- What needs to be done
Your reply should be the following data, copied exactly.

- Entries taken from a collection

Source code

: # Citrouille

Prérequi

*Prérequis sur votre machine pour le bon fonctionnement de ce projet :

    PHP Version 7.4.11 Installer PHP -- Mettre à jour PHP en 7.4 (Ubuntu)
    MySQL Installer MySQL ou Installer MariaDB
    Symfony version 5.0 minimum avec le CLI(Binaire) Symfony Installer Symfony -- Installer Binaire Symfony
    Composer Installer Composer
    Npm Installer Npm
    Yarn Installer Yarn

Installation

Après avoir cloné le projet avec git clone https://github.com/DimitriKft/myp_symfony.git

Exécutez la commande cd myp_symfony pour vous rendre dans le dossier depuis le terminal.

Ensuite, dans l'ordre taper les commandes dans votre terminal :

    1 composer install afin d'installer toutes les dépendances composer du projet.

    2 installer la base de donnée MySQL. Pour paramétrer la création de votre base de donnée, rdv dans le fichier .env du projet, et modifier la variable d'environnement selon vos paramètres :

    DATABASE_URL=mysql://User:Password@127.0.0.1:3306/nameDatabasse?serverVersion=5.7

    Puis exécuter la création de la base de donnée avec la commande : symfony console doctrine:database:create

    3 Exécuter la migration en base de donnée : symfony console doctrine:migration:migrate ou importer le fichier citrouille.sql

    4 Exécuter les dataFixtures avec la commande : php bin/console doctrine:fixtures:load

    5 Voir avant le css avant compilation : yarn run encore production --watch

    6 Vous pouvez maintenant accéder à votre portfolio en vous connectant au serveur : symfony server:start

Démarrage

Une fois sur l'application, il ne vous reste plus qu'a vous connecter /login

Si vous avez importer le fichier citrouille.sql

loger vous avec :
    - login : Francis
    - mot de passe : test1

- Answer for this exercise
Source code

: # Citrouille

Prérequi

*Prérequis sur votre machine pour le bon fonctionnement de ce projet :

    PHP Version 7.4.11 Installer PHP -- Mettre à jour PHP en 7.4 (Ubuntu)
    MySQL Installer MySQL ou Installer MariaDB
    Symfony version 5.0 minimum avec le CLI(Binaire) Symfony Installer Symfony -- Installer Binaire Symfony
    Composer Installer Composer
    Npm Installer Npm
    Yarn Installer Yarn

Installation

Après avoir cloné le projet avec git clone https://github.com/DimitriKft/myp_symfony.git

Exécutez la commande cd myp_symfony pour vous rendre dans le dossier depuis le terminal.

Ensuite, dans l'ordre taper les commandes dans votre terminal :

    1 composer install afin d'installer toutes les dépendances composer du projet.

    2 installer la base de donnée MySQL. Pour paramétrer la création de votre base de donnée, rdv dans le fichier .env du projet, et modifier la variable d'environnement selon vos paramètres :

    DATABASE_URL=mysql://User:Password@127.0.0.1:3306/nameDatabasse?serverVersion=5.7

    Puis exécuter la création de la base de donnée avec la commande : symfony console doctrine:database:create

    3 Exécuter la migration en base de donnée : symfony console doctrine:migration:migrate ou importer le fichier citrouille.sql

    4 Exécuter les dataFixtures avec la commande : php bin/console doctrine:fixtures:load

    5 Voir avant le css avant compilation : yarn run encore production --watch

    6 Vous pouvez maintenant accéder à votre portfolio en vous connectant au serveur : symfony server:start

Démarrage

Une fois sur l'application, il ne vous reste plus qu'a vous connecter /login

Si vous avez importer le fichier citrouille.sql

loger vous avec :
    - login : Francis
    - mot de passe : test1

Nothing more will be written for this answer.